■ **Requirement**
Each line below that includes the word "icon" is to be reported.

++++++++++++++++++++

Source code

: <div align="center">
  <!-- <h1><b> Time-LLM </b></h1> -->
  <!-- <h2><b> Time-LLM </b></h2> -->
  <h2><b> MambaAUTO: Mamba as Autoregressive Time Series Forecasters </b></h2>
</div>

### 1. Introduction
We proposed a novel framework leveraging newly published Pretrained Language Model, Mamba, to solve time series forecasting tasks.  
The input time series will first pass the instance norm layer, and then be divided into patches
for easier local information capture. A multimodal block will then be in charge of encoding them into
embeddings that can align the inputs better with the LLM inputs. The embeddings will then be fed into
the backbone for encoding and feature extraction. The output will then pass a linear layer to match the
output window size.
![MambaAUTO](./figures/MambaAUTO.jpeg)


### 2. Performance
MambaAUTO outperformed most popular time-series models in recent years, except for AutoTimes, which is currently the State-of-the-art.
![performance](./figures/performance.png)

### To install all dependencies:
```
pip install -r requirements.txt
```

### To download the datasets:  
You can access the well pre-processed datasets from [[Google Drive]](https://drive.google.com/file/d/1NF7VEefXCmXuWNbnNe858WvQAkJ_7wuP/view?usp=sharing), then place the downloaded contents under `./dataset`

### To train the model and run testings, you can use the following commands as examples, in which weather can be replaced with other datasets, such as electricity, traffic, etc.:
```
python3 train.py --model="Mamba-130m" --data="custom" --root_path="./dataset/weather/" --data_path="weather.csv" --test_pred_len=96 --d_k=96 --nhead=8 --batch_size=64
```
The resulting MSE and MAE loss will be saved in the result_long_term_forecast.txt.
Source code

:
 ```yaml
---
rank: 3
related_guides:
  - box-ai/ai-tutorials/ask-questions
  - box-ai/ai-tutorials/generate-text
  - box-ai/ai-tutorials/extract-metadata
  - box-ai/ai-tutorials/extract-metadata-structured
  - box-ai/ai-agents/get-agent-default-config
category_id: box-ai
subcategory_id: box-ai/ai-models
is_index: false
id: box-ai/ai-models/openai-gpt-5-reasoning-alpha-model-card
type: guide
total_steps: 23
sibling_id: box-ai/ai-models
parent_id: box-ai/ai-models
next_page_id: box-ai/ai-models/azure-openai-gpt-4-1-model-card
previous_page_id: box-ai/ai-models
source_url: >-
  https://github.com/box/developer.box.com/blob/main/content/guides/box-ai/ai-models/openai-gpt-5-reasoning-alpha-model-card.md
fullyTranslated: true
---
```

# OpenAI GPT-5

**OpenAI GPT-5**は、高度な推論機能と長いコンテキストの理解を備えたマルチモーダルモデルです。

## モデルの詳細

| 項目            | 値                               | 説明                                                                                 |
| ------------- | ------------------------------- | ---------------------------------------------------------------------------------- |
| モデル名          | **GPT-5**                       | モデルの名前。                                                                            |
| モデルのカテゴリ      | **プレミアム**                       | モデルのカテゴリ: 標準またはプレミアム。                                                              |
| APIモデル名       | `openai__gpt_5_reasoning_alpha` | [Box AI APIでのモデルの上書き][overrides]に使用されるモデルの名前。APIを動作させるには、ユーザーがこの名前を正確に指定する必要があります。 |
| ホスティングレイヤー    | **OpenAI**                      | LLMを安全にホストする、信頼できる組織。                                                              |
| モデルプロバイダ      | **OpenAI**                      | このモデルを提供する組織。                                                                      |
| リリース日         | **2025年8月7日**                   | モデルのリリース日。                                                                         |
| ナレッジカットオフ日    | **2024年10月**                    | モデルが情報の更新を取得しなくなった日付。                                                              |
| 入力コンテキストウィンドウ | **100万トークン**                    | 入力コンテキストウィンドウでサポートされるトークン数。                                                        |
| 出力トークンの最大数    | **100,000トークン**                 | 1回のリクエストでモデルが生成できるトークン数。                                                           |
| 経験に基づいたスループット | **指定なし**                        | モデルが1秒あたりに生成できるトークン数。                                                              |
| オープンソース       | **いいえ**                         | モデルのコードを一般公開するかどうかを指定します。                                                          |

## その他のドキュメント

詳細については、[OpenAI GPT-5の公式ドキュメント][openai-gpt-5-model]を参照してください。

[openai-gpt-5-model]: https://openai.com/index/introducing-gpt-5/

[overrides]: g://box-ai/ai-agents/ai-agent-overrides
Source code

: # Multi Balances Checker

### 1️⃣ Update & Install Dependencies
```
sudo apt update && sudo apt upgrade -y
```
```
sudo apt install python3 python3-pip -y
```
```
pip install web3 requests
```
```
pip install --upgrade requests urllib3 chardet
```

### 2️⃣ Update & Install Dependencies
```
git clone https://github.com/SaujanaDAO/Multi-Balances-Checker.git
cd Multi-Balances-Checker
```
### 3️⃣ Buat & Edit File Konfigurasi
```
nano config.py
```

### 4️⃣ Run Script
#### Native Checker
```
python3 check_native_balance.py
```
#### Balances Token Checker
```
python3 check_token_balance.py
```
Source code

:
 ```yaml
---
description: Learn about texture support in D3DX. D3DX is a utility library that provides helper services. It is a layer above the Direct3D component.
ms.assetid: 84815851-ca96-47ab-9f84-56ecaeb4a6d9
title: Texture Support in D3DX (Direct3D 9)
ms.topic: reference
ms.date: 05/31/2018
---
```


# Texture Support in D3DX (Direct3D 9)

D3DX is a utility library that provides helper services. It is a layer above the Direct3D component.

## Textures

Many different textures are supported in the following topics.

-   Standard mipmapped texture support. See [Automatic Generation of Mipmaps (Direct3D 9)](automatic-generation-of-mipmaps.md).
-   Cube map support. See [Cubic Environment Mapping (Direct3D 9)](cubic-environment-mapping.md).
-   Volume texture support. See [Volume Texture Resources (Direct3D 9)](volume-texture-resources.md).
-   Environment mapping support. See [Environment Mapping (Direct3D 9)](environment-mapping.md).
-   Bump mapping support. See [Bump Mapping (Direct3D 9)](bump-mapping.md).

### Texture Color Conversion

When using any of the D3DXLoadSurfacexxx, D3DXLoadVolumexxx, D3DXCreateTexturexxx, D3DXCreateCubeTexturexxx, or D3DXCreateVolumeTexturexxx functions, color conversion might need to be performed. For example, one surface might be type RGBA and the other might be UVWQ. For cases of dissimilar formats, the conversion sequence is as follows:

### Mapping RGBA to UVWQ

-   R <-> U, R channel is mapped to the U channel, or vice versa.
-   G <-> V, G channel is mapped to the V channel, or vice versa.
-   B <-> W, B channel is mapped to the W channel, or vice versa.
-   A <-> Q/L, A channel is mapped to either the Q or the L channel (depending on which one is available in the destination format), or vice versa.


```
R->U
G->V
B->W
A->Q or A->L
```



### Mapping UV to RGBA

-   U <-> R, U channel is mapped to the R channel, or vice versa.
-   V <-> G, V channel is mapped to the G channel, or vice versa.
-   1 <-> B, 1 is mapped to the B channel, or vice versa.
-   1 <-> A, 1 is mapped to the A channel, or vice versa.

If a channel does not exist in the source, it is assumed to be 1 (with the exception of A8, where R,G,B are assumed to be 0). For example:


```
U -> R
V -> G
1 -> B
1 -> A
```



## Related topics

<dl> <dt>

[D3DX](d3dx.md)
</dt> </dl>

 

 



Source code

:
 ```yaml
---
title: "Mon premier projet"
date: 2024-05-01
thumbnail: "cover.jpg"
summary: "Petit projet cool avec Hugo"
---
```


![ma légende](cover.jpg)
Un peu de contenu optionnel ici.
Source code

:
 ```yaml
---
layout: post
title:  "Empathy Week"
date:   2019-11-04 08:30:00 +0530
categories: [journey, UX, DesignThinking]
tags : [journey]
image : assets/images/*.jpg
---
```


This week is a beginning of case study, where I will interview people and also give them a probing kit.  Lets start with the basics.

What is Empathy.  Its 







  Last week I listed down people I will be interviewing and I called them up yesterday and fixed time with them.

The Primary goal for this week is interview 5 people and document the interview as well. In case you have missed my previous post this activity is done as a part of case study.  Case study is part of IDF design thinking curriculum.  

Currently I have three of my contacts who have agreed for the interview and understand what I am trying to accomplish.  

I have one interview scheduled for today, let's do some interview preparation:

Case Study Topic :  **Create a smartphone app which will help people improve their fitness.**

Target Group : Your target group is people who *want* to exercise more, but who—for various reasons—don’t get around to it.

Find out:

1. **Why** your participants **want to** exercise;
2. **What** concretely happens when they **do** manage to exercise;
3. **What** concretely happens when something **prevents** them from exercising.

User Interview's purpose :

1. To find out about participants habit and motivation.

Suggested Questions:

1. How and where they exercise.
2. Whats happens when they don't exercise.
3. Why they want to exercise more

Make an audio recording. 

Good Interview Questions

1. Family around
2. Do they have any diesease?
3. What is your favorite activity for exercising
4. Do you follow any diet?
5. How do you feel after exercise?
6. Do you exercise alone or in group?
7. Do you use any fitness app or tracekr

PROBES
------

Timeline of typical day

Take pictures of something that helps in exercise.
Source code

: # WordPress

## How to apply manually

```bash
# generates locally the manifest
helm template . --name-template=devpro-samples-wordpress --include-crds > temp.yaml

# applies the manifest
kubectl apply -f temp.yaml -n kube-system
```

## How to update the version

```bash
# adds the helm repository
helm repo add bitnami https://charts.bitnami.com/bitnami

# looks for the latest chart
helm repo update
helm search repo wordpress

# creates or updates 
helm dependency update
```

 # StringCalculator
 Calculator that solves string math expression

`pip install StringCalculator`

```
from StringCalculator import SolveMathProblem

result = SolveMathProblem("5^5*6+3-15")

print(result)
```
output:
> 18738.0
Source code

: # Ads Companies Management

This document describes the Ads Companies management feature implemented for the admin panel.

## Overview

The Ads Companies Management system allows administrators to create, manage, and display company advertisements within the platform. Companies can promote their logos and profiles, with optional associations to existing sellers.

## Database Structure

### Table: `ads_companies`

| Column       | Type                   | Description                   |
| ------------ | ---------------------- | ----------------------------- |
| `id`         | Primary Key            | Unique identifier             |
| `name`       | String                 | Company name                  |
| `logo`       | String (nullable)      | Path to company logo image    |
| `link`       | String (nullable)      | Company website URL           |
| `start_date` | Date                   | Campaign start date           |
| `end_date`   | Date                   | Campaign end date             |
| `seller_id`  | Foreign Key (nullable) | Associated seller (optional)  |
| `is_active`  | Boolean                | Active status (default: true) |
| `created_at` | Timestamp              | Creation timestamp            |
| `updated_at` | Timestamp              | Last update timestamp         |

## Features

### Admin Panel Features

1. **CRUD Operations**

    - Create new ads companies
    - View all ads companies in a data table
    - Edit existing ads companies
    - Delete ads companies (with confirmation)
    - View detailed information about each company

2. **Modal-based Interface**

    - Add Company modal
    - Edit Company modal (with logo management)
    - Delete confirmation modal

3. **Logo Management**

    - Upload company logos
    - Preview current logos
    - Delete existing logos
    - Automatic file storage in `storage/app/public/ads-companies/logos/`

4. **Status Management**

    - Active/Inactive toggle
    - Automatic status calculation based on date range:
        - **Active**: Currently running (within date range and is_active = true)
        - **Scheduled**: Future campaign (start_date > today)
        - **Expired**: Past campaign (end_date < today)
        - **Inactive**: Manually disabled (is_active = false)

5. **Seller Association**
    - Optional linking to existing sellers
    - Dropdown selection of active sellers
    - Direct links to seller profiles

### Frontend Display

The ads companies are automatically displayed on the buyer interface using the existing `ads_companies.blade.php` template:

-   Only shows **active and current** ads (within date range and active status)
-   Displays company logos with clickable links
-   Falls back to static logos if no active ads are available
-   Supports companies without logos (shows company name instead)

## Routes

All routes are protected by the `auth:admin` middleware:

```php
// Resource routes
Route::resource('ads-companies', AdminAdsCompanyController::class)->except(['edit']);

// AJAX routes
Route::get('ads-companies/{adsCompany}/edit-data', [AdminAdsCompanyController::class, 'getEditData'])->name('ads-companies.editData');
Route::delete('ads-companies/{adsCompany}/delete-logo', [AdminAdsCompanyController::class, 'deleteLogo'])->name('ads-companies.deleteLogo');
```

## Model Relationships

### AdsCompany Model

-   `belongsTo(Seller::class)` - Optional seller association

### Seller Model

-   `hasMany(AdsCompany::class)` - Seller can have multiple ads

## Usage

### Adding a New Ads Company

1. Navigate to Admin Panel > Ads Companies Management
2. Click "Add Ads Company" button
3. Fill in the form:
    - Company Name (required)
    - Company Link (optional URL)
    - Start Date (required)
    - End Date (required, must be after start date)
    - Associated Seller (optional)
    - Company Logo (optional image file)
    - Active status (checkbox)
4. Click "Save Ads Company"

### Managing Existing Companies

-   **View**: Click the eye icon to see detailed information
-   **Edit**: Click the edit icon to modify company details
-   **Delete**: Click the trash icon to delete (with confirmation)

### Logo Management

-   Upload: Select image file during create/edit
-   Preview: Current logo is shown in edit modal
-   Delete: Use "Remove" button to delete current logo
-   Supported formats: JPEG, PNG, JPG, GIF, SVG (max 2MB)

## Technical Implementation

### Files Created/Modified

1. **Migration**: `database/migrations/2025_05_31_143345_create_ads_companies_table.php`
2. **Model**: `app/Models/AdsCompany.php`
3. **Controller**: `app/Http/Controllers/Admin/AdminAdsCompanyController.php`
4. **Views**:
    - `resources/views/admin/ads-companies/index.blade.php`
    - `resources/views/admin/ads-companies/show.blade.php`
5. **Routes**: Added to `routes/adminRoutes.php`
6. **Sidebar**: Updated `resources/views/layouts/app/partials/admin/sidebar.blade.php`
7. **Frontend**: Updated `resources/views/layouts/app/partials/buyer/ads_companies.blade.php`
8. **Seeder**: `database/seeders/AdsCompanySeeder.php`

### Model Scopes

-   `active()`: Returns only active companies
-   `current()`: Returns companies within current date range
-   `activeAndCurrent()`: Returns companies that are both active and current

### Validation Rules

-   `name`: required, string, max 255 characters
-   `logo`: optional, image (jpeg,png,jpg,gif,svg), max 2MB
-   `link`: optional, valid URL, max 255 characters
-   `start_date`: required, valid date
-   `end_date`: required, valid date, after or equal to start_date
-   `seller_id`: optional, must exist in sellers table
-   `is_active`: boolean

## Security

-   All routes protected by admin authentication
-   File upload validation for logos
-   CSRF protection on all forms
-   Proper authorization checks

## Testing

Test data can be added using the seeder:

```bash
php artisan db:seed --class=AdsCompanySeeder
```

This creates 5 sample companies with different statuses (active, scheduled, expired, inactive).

++++++++++++++++++++

■ **Response**
-   **View**: Click the eye icon to see detailed information
-   **Edit**: Click the edit icon to modify company details
-   **Delete**: Click the trash icon to delete (with confirmation)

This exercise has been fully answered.